Diageo to exit EABL by December, ushering in Asahi era

Bottles of Kenya Cane move along the production line at Kenya Breweries Limited's plant in Ruaraka, Nairobi, on March 3, 2025.

Photo credit: Lucy Wanjiru | Nation Media Group

Diageo expects to complete the sale of its 65 percent stake in East African Breweries Limited (EABL) to Japan’s Asahi Group Holdings in the second half of this year, ending a 26-year ownership stint during which the value of its holding grew more than tenfold to Sh305 billion.

In a call with investors, the British drinks giant said the transaction is expected to close between July and December.

Diageo, which acquired majority control of EABL in 2000 when the brewer was valued at about Sh30 billion, announced plans on December 17, 2025, to sell its entire stake and its 53.68 percent shareholding in Kenyan spirits maker UDV Kenya (UDVK) to Asahi Group Holdings.

The disposal forms part of The London Stock Exchange-listed brewer’s broader “asset-light” strategy, which has seen it divest businesses in several markets.

“USL (United Spirits Limited) announced the sale of its RCB (Royal Challengers Bengaluru) business on 24 March 2026 and the disposal of our shareholding in EABL is expected to complete in calendar H2,” Diageo said in its third-quarter trading update for fiscal year 2026.

“These transactions will support reducing leverage and increasing financial flexibility.”

Diageo will receive $2.354 billion (Sh305 billion) for its EABL stake and $646 million (Sh83.6 billion) for its shares in UDVK, bringing the total gross proceeds to $3 billion (Sh388.4 billion).

New brew

The transaction ushers in a new chapter for East Africa’s largest brewer, whose portfolio includes Tusker, Guinness, WhiteCap and Pilsner.

Listed on the Tokyo Stock Exchange, Asahi Group Holdings produces alcoholic and non-alcoholic beverages as well as food products. The company operates across Japan, East Asia, Europe and the Asia-Pacific region, generating annual revenue of about $19 billion (Sh2.45 trillion).

Following completion of the acquisition, Asahi is expected to introduce some of its flagship brands, including Asahi Super Dry, Peroni Nastro Azzurro and Pilsner Urquell, to the Kenyan and wider East African markets.

Diageo’s exit will also be accompanied by a long-term licensing and distribution agreement that will allow EABL to continue producing selected Diageo brands, including Smirnoff, Captain Morgan, Smirnoff Ice, Orijin and Guinness.

Capital markets regulators in Kenya, Tanzania and Uganda have already granted Asahi an exemption from making a mandatory takeover offer to minority shareholders.
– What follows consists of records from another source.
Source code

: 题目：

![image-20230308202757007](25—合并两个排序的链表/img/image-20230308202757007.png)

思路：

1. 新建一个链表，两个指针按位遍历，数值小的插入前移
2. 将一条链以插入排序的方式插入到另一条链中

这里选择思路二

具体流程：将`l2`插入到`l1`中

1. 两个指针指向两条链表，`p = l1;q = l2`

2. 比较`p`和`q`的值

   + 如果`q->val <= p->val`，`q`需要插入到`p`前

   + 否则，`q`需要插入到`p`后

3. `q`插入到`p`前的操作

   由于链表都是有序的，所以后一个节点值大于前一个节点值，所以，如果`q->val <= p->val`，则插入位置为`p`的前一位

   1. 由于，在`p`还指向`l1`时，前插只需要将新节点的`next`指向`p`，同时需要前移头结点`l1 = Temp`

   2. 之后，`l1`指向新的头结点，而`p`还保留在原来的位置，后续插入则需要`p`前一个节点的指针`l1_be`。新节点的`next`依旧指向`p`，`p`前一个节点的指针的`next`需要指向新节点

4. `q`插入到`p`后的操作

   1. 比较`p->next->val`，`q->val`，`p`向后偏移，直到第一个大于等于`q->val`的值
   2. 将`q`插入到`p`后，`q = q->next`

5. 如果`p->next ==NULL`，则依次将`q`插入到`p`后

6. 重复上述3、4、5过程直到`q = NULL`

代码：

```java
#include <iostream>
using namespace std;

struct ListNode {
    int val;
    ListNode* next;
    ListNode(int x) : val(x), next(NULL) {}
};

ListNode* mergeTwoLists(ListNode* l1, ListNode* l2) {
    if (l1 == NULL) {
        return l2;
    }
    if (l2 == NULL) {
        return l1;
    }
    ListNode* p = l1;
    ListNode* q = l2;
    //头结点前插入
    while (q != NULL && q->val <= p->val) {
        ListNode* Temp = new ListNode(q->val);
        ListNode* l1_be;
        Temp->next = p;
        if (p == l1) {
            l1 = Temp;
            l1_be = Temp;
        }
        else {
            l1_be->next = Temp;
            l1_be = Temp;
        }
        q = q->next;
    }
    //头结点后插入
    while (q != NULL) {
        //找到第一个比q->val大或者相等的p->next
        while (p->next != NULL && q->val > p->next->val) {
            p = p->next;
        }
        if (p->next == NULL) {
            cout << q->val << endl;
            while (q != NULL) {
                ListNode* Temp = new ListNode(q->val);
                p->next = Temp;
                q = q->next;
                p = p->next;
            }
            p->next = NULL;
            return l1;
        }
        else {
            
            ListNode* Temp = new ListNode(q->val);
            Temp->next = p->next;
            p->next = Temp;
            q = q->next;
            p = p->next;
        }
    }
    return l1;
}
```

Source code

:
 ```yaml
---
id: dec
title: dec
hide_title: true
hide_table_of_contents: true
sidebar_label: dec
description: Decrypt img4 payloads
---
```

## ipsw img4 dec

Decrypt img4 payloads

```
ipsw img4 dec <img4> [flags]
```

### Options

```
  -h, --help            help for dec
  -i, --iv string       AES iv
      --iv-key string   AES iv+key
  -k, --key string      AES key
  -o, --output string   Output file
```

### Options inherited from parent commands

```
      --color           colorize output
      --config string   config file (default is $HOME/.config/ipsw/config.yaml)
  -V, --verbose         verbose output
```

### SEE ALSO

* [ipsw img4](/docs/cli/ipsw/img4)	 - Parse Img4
Under East African capital markets regulations, an investor that acquires control of a listed company is ordinarily required to make an offer for the remaining shares, although regulators may waive the requirement in exceptional circumstances.

Asahi has indicated that EABL will remain listed on the securities exchanges of Kenya, Uganda and Tanzania after completion of the transaction.

Strategic shift

Diageo was formed in 1997 through the merger of Guinness Plc and Grand Metropolitan and acquired majority control of EABL three years later, cementing its influence over the region's largest brewer.

Before the acquisition, Guinness East Africa, incorporated in Kenya in 1965, operated primarily as a regional marketing and distribution arm for Guinness brands, working closely with EABL through licensing, brewing and distribution arrangements.

Diageo has since resolved to exit EABL and other African investments as part of its cost-cutting programme and asset disposal strategy. The asset-light model is designed to reduce earnings volatility in Africa and improve returns.

The brewer has in recent years grappled with slowing alcohol consumption among Gen Z consumers, weaker demand in key markets such as the United States and China, and growing investor concerns about the long-term growth prospects of the global spirits industry.

Those pressures forced the maker of Johnnie Walker and Guinness to cut its sales and profit forecasts despite reporting organic sales growth of 1.7 percent in 2025.